=== Begin Enclosure ===
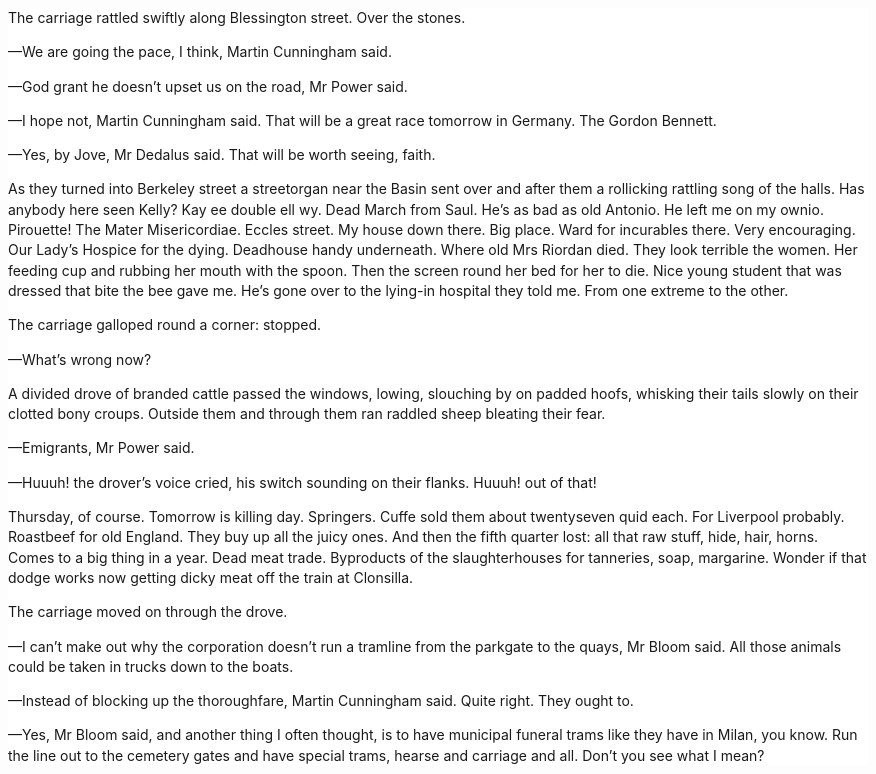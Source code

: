 The carriage rattled swiftly along Blessington street. Over the stones.

—We are going the pace, I think, Martin Cunningham said.

—God grant he doesn’t upset us on the road, Mr Power said.

—I hope not, Martin Cunningham said. That will be a great race
tomorrow in Germany. The Gordon Bennett.

—Yes, by Jove, Mr Dedalus said. That will be worth seeing, faith.

As they turned into Berkeley street a streetorgan near the Basin sent
over and after them a rollicking rattling song of the halls. Has anybody
here seen Kelly? Kay ee double ell wy. Dead March from Saul. He’s
as bad as old Antonio. He left me on my ownio. Pirouette! The Mater
Misericordiae. Eccles street. My house down there. Big place. Ward for
incurables there. Very encouraging. Our Lady’s Hospice for the dying.
Deadhouse handy underneath. Where old Mrs Riordan died. They look
terrible the women. Her feeding cup and rubbing her mouth with the
spoon. Then the screen round her bed for her to die. Nice young student
that was dressed that bite the bee gave me. He’s gone over to the
lying-in hospital they told me. From one extreme to the other.

The carriage galloped round a corner: stopped.

—What’s wrong now?

A divided drove of branded cattle passed the windows, lowing, slouching
by on padded hoofs, whisking their tails slowly on their clotted bony
croups. Outside them and through them ran raddled sheep bleating their
fear.

—Emigrants, Mr Power said.

—Huuuh! the drover’s voice cried, his switch sounding on their
flanks. Huuuh! out of that!

Thursday, of course. Tomorrow is killing day. Springers. Cuffe sold them
about twentyseven quid each. For Liverpool probably. Roastbeef for old
England. They buy up all the juicy ones. And then the fifth quarter
lost: all that raw stuff, hide, hair, horns. Comes to a big thing in a
year. Dead meat trade. Byproducts of the slaughterhouses for tanneries,
soap, margarine. Wonder if that dodge works now getting dicky meat off
the train at Clonsilla.

The carriage moved on through the drove.

—I can’t make out why the corporation doesn’t run a tramline from
the parkgate to the quays, Mr Bloom said. All those animals could be
taken in trucks down to the boats.

—Instead of blocking up the thoroughfare, Martin Cunningham said.
Quite right. They ought to.

—Yes, Mr Bloom said, and another thing I often thought, is to have
municipal funeral trams like they have in Milan, you know. Run the line
out to the cemetery gates and have special trams, hearse and carriage
and all. Don’t you see what I mean?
=== End Enclosure ===
§ **TO DO**: Lines containing the word "Cunningham" are to be pulled from the records and copied.

§ **EXERCISE SOLUTION**:
—We are going the pace, I think, Martin Cunningham said.
—I hope not, Martin Cunningham said. That will be a great race
—Instead of blocking up the thoroughfare, Martin Cunningham said.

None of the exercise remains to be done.